As for the United States, I don’t know of an American administration that has been anything other than reactive vis-à-vis Yemen. Unfortunately (especially for Yemenis) I think Yemen will simply never rise to the level of a priority that commands proactive American intercession—except if the threat of AQAP is resurgent, which of course may be an inadvertent outcome of the GCC strikes.

My guess is that the Obama administration sees a net benefit in enabling the Saudis to flex their muscles on an issue which is existential, or close to it, for Riyadh but relatively low-priority for the rest of the world. Heck, Washington may have even encouraged this outcome: let the Gulf vent its spleen about the cozy conversations between Secretary John Kerry and Foreign Minister Mohammad Javad Zarif in an arena where they cannot do much additional harm to core United States interests in the region. Meanwhile, the nuclear talks will go on—even if the Iranians can’t close the deal—and Washington will focus its energies on IS and Iraq, in parallel to Iran’s campaign there.

In my view, the real problem is that Saudi interventions across the region—military and financial—are no less forceful than those of Iran, and they are not inherently stabilizing, except perhaps in the short run.

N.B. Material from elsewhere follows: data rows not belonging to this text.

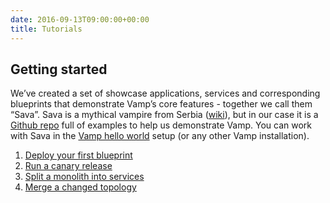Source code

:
 ```yaml
---
date: 2016-09-13T09:00:00+00:00
title: Tutorials
---
```


## Getting started
We’ve created a set of showcase applications, services and corresponding blueprints that demonstrate Vamp’s core features - together we call them “Sava”. Sava is a mythical vampire from Serbia ([wiki](http://en.wikipedia.org/wiki/Sava_Savanovi%C4%87)), but in our case it is a [Github repo](https://github.com/magneticio/sava) full of examples to help us demonstrate Vamp.
You can work with Sava in the [Vamp hello world](/documentation/installation/hello-world/) setup (or any other Vamp installation).

1. [Deploy your first blueprint](deploy-your-first-blueprint/)
2. [Run a canary release](run-a-canary-release/)
3. [Split a monolith into services](split-a-monolith/)
4. [Merge a changed topology](merge-and-delete/)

I can’t yet puzzle out how this is likely to impact the Iranian nuclear talks. I’m tempted to say not at all; the negotiations are really silo-ed on both sides, and if they can finally get to a credible formula, I think that producing a somewhat general, possibly unwritten “political framework” is not a terribly high hurdle. There would still be plenty of time for this to crash and burn before June 30th. On the other hand, the Iranian leadership sees the nuclear issue as firmly enmeshed within a broader web of United States efforts to undermine the regime, and it seems conceivable that the United States-sanctified Saudi attack on an Iranian client/ally — undertaken at the precise moment that Qods Force commander Qassem Soleimani had to yield the Tikrit battle to United States air strikes would intensify Iranian supreme leader Ali Khamenei’s hesitation about accepting a deal that the hard-liners in his security bureaucracy will see as a capitulation to the West.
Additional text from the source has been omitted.